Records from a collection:
Content starts

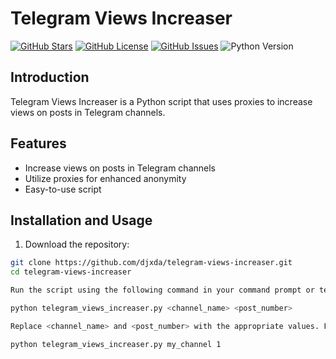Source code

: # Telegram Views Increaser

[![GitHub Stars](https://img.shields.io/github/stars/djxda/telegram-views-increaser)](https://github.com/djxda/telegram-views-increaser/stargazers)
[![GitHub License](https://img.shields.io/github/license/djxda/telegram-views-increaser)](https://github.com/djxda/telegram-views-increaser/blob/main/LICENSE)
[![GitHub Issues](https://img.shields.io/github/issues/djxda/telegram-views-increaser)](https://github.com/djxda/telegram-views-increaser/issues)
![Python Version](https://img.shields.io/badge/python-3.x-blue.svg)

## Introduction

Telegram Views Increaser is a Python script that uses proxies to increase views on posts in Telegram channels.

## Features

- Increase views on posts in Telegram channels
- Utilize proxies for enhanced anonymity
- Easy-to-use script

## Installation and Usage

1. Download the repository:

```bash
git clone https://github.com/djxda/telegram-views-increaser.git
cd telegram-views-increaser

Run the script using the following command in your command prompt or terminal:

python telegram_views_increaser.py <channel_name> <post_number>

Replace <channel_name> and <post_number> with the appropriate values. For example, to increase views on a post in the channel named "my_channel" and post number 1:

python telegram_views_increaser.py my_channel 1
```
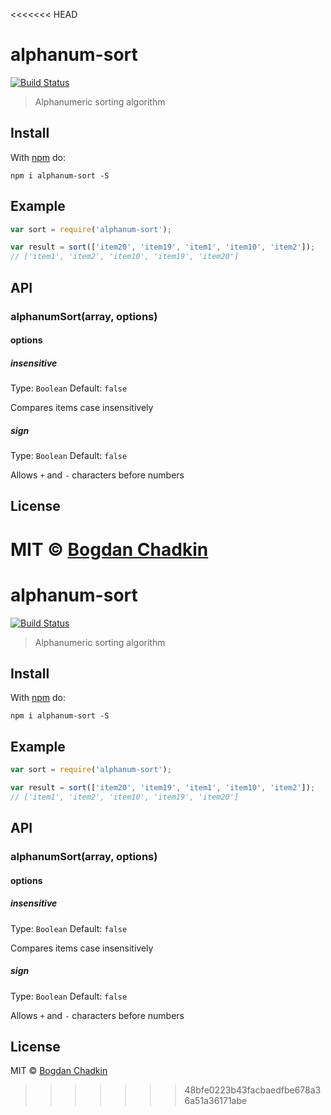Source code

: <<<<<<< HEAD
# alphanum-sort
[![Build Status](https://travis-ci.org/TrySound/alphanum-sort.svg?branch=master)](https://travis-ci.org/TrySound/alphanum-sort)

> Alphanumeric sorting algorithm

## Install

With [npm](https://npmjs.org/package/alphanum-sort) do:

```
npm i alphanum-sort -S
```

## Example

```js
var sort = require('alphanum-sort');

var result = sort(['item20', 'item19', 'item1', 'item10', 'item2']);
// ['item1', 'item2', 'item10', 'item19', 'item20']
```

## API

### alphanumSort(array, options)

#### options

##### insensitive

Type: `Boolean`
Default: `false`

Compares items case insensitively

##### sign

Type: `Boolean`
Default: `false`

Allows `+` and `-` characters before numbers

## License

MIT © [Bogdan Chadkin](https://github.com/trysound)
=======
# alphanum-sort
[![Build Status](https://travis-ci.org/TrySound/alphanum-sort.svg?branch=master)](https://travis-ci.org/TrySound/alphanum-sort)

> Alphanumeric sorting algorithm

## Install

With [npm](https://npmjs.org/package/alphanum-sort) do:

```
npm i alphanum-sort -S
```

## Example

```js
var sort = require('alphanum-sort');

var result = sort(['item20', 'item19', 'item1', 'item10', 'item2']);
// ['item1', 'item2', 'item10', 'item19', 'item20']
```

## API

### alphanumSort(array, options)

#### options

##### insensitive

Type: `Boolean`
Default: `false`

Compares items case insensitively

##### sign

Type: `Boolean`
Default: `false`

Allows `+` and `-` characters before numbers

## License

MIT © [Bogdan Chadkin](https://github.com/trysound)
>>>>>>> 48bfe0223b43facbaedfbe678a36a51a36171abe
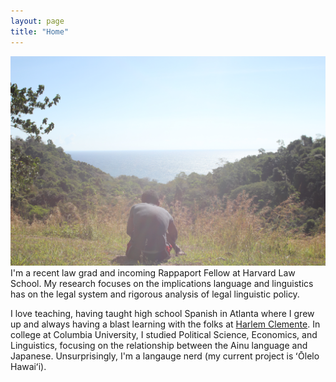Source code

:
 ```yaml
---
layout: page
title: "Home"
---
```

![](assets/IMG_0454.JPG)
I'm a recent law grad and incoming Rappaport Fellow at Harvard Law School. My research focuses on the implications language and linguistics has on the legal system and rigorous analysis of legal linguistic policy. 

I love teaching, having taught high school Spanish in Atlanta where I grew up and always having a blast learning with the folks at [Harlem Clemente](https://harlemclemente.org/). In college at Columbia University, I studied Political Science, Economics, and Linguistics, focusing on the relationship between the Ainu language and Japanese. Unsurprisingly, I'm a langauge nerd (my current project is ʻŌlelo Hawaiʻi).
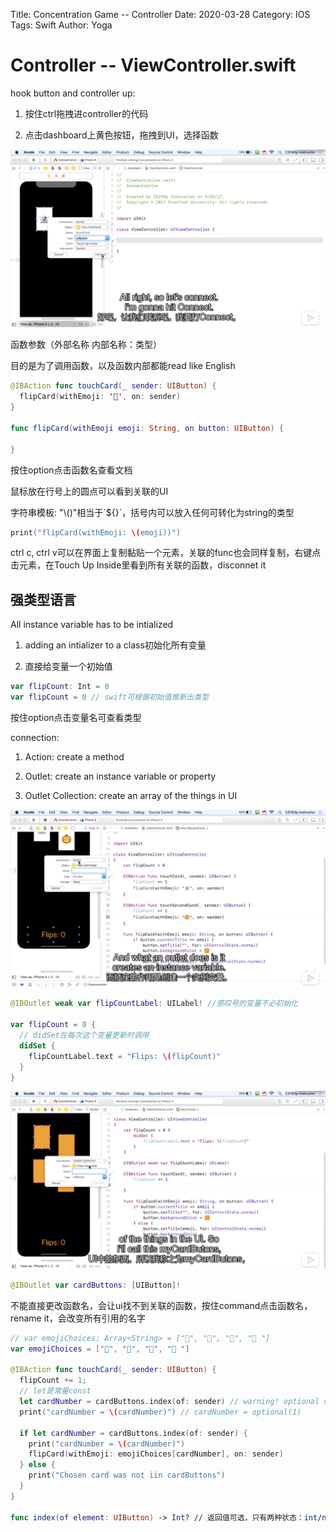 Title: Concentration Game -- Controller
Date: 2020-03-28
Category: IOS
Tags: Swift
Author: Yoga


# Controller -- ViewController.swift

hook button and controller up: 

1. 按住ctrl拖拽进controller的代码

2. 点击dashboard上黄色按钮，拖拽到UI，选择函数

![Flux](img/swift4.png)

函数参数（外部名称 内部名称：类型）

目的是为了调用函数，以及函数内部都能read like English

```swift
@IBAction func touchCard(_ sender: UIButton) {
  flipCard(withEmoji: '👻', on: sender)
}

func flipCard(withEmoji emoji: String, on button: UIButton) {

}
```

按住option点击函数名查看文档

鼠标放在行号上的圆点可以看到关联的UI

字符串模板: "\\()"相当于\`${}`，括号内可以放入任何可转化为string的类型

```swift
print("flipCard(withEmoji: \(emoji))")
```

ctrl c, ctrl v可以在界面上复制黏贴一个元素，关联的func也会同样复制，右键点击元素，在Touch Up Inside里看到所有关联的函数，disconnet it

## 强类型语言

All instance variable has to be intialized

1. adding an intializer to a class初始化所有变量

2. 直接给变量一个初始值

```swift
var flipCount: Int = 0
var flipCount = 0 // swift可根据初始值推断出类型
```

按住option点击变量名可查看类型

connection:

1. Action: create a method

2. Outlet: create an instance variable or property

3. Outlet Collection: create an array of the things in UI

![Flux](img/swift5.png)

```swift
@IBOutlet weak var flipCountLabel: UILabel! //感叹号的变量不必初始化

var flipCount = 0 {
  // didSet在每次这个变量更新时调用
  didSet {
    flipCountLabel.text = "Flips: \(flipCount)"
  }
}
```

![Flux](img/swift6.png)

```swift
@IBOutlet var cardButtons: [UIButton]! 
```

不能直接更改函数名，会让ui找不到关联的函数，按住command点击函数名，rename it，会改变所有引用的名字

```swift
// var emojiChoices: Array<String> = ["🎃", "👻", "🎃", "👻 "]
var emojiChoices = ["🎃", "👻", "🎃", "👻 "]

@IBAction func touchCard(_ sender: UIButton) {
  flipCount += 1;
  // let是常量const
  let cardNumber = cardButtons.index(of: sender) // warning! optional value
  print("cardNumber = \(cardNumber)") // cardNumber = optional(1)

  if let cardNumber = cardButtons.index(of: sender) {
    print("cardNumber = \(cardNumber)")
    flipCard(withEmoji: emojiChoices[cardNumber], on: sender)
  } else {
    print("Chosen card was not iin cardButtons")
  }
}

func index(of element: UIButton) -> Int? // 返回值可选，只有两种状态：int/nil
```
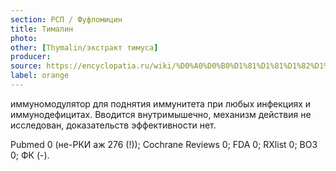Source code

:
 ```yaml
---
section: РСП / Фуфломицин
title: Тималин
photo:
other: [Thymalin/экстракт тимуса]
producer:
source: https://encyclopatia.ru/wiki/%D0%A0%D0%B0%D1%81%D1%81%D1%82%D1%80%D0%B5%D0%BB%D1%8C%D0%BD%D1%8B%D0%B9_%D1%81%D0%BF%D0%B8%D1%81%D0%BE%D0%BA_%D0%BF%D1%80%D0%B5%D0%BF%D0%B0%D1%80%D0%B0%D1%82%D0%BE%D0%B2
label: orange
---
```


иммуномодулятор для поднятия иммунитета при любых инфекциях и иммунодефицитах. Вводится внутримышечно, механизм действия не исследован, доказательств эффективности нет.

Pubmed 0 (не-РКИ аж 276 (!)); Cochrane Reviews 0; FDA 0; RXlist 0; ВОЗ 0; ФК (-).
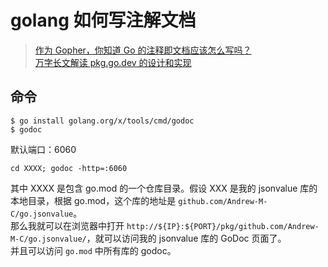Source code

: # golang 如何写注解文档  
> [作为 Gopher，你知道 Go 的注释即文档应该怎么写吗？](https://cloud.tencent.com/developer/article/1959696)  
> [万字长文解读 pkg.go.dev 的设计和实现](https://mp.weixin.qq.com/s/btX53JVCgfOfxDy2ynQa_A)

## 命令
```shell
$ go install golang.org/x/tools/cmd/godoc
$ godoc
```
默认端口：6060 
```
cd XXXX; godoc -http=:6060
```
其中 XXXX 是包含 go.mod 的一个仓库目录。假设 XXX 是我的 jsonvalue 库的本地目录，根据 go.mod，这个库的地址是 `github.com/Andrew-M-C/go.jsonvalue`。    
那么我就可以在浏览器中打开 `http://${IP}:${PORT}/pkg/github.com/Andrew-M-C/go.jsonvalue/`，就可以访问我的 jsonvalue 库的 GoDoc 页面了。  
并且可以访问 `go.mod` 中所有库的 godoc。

Content ends

TASK ▸
If a line of the entries holds the word "optional", copy it out.

YOUR RESPONSE ▸
  let cardNumber = cardButtons.index(of: sender) // warning! optional value
  print("cardNumber = \(cardNumber)") // cardNumber = optional(1)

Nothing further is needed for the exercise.